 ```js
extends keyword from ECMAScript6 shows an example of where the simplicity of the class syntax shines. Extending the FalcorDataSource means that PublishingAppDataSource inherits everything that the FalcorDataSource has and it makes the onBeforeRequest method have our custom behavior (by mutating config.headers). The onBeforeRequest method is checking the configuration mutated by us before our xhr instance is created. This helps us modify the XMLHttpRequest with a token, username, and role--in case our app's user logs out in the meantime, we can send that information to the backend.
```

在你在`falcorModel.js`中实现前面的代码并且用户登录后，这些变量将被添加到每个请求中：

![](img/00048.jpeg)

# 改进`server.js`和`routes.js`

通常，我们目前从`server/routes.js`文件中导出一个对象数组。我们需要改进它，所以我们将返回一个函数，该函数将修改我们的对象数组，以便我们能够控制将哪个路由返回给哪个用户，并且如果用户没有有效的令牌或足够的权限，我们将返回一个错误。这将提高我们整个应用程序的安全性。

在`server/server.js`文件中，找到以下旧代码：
...
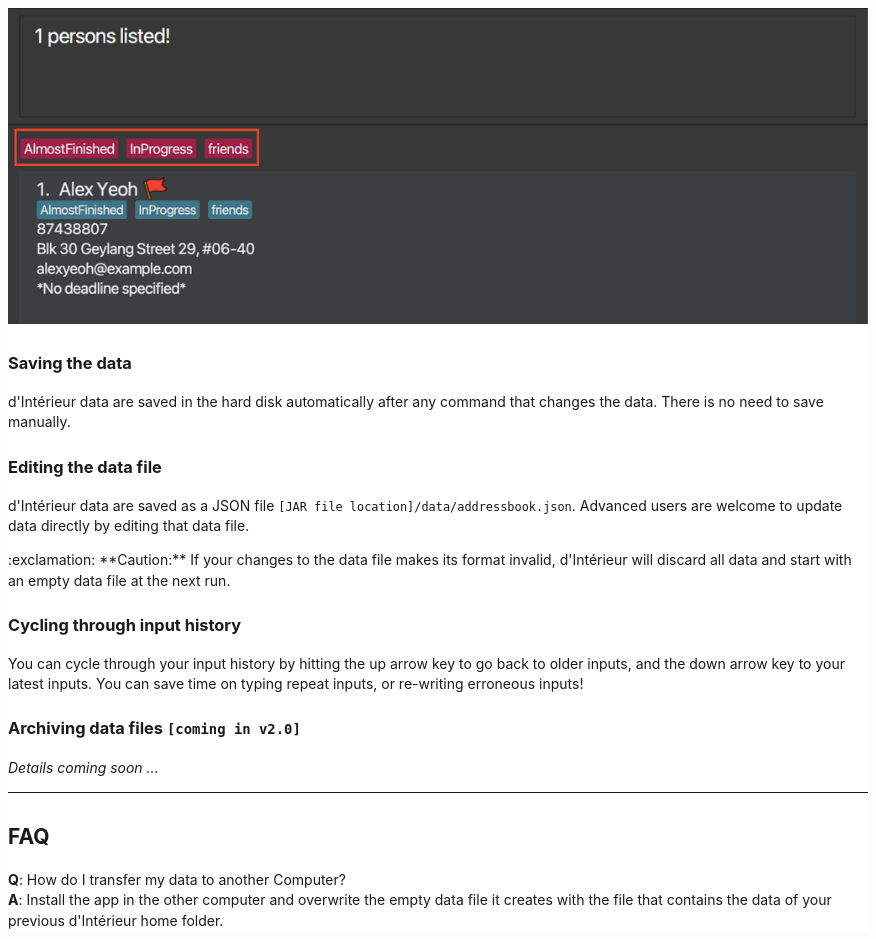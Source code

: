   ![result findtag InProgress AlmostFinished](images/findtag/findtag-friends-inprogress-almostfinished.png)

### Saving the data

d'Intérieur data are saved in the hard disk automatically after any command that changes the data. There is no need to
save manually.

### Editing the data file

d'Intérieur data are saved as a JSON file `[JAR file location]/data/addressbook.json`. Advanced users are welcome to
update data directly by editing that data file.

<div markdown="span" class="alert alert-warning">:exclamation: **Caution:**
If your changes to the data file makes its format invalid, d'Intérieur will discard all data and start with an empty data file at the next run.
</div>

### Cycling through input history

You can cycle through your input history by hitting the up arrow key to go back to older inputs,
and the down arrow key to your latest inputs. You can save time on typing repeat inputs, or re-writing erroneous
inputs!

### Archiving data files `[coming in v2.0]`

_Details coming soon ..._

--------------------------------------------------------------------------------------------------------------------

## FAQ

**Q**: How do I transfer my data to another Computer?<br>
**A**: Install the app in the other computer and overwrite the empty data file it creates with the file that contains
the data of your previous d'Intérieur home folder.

What to produce:
From the data above, say how many lines include "Intérieur", and write nothing but the number.

Response below:
4